479 U.S. 564 (1987).

One-Sentence Takeaway: In order for a Miranda waiver to be valid, it is not required that the suspect be aware in advance of all the possible subjects of the interrogation.

Summary: Federal agents arrested Defendant in Missouri on a firearms charge.  Defendant signed a written waiver after he was advised of his Miranda rights.  During the interrogation that ensued, the focus of the questioning shifted from the firearms charge to an unsolved murder in Colorado.  Defendant confessed to the murder during the interrogation.

Defendant later challenged the admissibility of his confession by arguing that, at the sign he signed the waiver, Defendant was under the belief that he would be interrogated about the firearms charge and not about the murder.  He argued that, since the officers failed to inform him before he signed the waiver about the scope of the forthcoming interrogation, the waiver was invalid.
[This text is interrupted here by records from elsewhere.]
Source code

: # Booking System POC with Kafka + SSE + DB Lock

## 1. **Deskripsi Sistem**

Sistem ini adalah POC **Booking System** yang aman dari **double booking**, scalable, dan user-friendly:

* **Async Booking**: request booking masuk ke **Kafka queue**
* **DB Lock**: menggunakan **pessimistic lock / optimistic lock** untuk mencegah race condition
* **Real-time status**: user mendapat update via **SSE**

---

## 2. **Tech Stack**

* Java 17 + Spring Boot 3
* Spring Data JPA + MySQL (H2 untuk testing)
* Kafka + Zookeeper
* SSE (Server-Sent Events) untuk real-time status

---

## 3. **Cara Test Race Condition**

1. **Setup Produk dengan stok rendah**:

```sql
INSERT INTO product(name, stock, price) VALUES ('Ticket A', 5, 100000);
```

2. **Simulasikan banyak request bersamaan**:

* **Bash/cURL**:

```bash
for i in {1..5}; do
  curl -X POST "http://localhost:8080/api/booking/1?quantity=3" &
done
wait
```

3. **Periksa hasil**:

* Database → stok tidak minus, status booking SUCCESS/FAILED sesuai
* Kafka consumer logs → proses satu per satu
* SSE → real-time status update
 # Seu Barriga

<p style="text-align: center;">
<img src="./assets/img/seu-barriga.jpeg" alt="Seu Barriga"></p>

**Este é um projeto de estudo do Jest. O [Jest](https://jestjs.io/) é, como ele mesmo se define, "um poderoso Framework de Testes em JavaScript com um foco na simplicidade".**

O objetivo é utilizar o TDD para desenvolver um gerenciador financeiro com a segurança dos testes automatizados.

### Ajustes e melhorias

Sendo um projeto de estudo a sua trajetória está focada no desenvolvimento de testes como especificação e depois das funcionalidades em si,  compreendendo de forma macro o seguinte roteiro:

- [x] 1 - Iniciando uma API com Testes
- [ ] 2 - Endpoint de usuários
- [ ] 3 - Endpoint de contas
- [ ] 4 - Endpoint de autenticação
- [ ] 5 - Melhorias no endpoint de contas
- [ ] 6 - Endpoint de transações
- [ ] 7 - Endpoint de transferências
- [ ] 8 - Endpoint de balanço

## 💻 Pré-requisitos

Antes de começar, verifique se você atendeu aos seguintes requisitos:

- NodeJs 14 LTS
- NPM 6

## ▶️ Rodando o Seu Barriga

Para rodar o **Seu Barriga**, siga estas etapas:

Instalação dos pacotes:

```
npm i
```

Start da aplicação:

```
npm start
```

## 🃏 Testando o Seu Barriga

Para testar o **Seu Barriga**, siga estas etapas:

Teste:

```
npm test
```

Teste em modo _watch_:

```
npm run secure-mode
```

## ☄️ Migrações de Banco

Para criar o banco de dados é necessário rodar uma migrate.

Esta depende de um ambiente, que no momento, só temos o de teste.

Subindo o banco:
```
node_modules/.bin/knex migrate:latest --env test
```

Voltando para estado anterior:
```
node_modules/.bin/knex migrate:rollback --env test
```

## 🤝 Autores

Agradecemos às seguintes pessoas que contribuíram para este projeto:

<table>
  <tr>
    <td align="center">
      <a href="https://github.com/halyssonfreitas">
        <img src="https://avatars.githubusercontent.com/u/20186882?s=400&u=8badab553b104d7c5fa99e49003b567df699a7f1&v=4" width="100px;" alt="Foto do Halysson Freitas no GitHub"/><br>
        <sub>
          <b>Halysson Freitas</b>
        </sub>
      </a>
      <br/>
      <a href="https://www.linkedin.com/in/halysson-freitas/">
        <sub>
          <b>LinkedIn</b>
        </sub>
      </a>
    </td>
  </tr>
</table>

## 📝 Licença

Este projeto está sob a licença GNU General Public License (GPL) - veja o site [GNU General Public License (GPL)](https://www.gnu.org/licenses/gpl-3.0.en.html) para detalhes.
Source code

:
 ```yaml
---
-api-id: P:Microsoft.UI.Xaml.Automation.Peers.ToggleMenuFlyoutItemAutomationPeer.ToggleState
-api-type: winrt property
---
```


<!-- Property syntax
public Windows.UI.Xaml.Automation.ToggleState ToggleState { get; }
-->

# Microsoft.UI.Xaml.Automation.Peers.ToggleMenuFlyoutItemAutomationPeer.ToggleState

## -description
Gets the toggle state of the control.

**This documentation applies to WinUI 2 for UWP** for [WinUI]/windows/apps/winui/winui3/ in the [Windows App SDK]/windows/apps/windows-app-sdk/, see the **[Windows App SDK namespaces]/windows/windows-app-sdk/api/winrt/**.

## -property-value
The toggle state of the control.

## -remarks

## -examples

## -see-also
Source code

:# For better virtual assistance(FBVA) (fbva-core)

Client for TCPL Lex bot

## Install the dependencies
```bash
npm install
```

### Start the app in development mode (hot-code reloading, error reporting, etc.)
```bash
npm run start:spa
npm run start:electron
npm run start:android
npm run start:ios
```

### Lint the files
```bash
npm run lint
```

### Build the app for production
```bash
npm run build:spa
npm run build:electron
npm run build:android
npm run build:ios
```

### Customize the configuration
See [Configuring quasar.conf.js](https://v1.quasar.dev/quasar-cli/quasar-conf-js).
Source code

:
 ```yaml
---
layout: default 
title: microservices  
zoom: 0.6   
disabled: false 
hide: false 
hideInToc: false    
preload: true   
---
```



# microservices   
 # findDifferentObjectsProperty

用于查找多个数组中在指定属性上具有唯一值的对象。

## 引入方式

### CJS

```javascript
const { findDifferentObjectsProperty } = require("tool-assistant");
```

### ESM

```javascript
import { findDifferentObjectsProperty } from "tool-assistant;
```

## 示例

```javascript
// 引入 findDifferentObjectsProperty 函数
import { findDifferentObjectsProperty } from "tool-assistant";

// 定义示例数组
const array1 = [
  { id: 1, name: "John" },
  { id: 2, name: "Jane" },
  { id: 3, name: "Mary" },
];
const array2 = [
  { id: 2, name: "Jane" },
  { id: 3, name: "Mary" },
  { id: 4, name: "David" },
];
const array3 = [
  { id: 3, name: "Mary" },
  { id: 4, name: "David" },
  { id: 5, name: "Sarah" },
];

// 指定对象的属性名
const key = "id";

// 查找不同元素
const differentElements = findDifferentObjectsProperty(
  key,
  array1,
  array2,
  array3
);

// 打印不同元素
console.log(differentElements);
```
Although both the Colorado court of appeals and the Colorado supreme court agreed with Defendant, the United States Supreme Court reversed, holding that “[t]he Constitution does not require that a criminal suspect know and understand every possible consequence of a waiver of the Fifth Amendment privilege.  The Fifth Amendment’s guarantee is both simpler and more fundamental: A defendant may not be compelled to be a witness against himself in any respect.”

Thus, “a valid waiver does not require that an individual be informed of all information ‘useful’ in making his decision or all information that ‘might … affec[t] his decision to confess.’  ‘[W]e have never read the Constitution to require that the police supply a suspect with a flow of information to help him calibrate his self-interest in deciding whether to speak or stand by his rights.’ ” The Court reasoned that, while the information withheld by the police may go to the “wisdom” of the waiver, it does not take away from “[the waiver’s] essentially voluntary and knowing nature.”

Finding no evidence that Defendant “misunderstood the consequences of speaking freely to law enforcement officials,” the Court concluded that “the trial court was indisputably correct in finding that [Defendant’s] waiver was made knowingly and intelligently within the meaning of Miranda.